In my dealings with Baluch leaders, I often found them to possess great wisdom and be ever-ready to perform miracles if approached with honour. This held true even for those in opposition as I discovered during my stint as Makran Commissioner. During my early days, I had learned of a plan to attack the Zikri community, a minority sect living in the division. Religious leaders in Karachi and Lahore were promising a bloodbath in order to convert them to "proper" Islam.
In addition to taking the usual administrative measures, I also decided to seek the help of the former governor, Mir Ghaus Bakhsh Bizenjo, then a left-leaning Baluch opposition leader. Widely revered by the Zikris, he was said to have landed in Makran to stir up trouble against the administration. Despite him being an avowed opponent of President Zia-ul-Haq, he accepted my dinner invitation at the Commissioner's house. He also promised me to request his followers to remain peaceful. Of course, nothing can be kept secret for long in Pakistan. The intelligence agencies soon reported this to the president who demanded an explanation from Balochistan Governor, General K.K. Afridi, as to why I had hosted such a dinner with an opposition leader.
Ultimately, by working together, peace was maintained in the region and the Zikri community was protected.

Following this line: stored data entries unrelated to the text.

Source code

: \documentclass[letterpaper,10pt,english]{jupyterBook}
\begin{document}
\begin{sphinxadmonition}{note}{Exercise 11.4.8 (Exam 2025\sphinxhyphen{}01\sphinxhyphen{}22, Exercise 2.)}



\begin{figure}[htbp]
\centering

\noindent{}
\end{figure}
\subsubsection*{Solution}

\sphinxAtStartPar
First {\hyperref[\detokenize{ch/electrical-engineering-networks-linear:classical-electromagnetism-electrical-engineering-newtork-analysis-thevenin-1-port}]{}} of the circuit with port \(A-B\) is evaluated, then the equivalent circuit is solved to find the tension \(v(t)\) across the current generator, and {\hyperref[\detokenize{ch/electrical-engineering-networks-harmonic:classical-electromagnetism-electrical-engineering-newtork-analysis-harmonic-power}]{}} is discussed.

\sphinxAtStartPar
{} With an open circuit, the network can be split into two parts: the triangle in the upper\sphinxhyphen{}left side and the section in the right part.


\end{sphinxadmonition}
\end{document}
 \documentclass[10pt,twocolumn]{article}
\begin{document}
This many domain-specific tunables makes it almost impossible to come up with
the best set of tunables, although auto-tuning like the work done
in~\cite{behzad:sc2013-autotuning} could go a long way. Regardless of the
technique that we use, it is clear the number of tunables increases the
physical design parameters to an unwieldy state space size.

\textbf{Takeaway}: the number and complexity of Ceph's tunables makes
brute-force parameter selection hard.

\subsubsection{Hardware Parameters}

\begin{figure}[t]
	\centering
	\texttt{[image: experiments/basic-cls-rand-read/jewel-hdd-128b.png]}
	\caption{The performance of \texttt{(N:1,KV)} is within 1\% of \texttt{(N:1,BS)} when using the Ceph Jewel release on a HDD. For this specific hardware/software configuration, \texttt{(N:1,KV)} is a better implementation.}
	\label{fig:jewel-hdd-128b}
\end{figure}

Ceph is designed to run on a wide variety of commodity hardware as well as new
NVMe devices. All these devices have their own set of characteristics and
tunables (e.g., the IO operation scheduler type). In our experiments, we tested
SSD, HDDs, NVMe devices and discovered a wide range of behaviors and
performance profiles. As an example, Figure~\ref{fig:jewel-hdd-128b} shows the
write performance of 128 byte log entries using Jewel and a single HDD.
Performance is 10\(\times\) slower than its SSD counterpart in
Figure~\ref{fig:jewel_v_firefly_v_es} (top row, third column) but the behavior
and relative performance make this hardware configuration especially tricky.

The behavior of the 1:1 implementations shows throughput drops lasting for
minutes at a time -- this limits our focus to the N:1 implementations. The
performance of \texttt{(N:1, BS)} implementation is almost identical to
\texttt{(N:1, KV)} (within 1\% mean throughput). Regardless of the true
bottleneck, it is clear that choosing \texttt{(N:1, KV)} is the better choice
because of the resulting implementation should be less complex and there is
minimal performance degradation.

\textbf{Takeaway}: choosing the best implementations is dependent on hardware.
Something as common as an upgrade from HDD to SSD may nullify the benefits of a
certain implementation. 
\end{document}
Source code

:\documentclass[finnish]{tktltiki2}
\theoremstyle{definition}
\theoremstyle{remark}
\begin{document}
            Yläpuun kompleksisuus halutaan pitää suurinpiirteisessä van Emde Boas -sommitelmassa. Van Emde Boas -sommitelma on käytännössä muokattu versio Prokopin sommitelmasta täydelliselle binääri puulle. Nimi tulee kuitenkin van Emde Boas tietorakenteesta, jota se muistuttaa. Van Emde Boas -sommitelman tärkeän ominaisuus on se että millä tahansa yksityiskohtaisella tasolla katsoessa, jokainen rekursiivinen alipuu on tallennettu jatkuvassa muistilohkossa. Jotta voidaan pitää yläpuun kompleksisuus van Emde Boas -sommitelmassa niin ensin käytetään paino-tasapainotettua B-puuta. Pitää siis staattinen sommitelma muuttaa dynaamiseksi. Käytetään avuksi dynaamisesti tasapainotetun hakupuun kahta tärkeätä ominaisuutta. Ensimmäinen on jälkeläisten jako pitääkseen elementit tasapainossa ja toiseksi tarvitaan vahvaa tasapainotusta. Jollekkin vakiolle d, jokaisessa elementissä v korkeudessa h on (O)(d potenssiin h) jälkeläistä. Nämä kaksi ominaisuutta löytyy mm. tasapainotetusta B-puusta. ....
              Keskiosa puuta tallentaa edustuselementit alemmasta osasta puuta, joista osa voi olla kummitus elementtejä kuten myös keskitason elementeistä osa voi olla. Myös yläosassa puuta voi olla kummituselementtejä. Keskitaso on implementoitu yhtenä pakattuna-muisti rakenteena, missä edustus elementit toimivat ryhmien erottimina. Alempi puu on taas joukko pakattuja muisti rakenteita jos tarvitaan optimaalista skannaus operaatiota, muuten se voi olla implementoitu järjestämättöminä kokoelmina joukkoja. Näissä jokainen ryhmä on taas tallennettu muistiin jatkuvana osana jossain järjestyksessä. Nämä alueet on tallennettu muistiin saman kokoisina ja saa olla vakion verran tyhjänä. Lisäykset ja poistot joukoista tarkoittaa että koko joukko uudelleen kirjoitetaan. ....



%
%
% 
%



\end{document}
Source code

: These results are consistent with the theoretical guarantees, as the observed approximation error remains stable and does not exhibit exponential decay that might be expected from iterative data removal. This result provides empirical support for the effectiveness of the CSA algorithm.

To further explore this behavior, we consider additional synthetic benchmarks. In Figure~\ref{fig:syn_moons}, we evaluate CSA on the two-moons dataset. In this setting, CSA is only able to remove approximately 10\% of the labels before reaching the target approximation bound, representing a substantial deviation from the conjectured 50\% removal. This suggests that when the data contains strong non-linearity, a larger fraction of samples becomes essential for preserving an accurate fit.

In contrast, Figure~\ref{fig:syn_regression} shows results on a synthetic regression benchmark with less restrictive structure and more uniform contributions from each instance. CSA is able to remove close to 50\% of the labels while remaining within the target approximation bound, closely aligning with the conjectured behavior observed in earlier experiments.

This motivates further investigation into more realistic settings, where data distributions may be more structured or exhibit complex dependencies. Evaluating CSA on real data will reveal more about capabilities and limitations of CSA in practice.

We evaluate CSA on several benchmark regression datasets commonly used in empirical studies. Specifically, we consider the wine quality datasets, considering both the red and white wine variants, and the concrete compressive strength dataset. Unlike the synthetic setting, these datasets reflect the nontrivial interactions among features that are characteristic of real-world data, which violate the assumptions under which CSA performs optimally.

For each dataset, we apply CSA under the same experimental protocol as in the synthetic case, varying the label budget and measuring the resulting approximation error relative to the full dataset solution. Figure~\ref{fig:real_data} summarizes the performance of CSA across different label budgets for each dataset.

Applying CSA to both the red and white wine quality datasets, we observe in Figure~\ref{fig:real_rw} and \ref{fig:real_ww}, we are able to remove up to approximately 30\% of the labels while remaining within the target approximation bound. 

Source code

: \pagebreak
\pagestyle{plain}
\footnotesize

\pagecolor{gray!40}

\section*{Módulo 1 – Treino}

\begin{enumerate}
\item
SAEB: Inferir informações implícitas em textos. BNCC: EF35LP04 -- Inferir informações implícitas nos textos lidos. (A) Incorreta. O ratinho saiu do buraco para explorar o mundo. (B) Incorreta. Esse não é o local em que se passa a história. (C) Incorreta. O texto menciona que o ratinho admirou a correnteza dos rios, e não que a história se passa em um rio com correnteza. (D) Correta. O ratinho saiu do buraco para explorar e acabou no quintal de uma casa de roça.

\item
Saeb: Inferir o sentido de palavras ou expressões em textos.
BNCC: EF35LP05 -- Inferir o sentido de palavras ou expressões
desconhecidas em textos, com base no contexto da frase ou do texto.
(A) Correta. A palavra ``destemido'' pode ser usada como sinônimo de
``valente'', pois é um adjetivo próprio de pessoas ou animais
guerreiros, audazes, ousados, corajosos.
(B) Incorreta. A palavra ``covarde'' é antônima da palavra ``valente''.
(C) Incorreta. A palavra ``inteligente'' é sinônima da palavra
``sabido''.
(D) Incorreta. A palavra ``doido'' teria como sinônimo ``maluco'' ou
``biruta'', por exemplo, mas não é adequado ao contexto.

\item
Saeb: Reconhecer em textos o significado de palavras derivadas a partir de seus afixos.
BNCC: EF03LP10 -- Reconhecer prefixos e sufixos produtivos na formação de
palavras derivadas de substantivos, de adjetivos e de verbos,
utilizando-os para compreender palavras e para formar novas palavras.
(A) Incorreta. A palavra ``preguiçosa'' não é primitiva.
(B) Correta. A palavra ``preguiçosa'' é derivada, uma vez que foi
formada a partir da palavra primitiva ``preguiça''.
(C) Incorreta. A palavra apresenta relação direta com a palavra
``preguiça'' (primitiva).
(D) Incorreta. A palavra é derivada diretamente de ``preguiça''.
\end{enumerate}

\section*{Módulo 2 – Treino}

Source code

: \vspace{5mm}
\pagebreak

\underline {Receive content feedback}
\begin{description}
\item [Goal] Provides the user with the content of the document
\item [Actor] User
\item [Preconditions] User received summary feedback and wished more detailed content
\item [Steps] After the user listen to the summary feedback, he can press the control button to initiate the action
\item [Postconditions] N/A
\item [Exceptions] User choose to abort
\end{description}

I often hear educated people in Islamabad and Karachi dismissing Baluchs as regressive and uneducated. This is an incorrect perception. One of the most sophisticated discussions I have ever had about Ibn Khaldun was with Nawab Akbar Bugti, a top Baluch tribal leader and the former provincial governor. Answering my question as to why Baluchs had stayed behind while Pukhtuns had left their homelands to settle and rule in India, Bugti emphasised on the importance given to their code of honour. If we had migrated to India to set up ruling dynasties like Pukhtuns, we would have slowly lost our language and our culture, he exclaimed.
Not only did Bugti show an understanding of Khaldun's theory of Asabiyah (social cohesion) that kept a tribe united, he also took an intellectual leap and applied it to his own tribal group. I was deeply impressed by his vast knowledge of history and different cultures. It remains a grave tragedy that this Baluch leader was hunted like animals by missiles despite his loyalty to Pakistan in the face of immense opposition.
Baluchistan is both blessed and plagued by its geographic and demographic situation within the federation of Pakistan. Blessed because of its tiny population and vast resources while it remains plagued due to its size--covering almost half of Pakistan's territory--, its borders with Iran and Afghanistan, and its coastline spanning over hundreds of miles; all of which give the province great geopolitical strategic importance.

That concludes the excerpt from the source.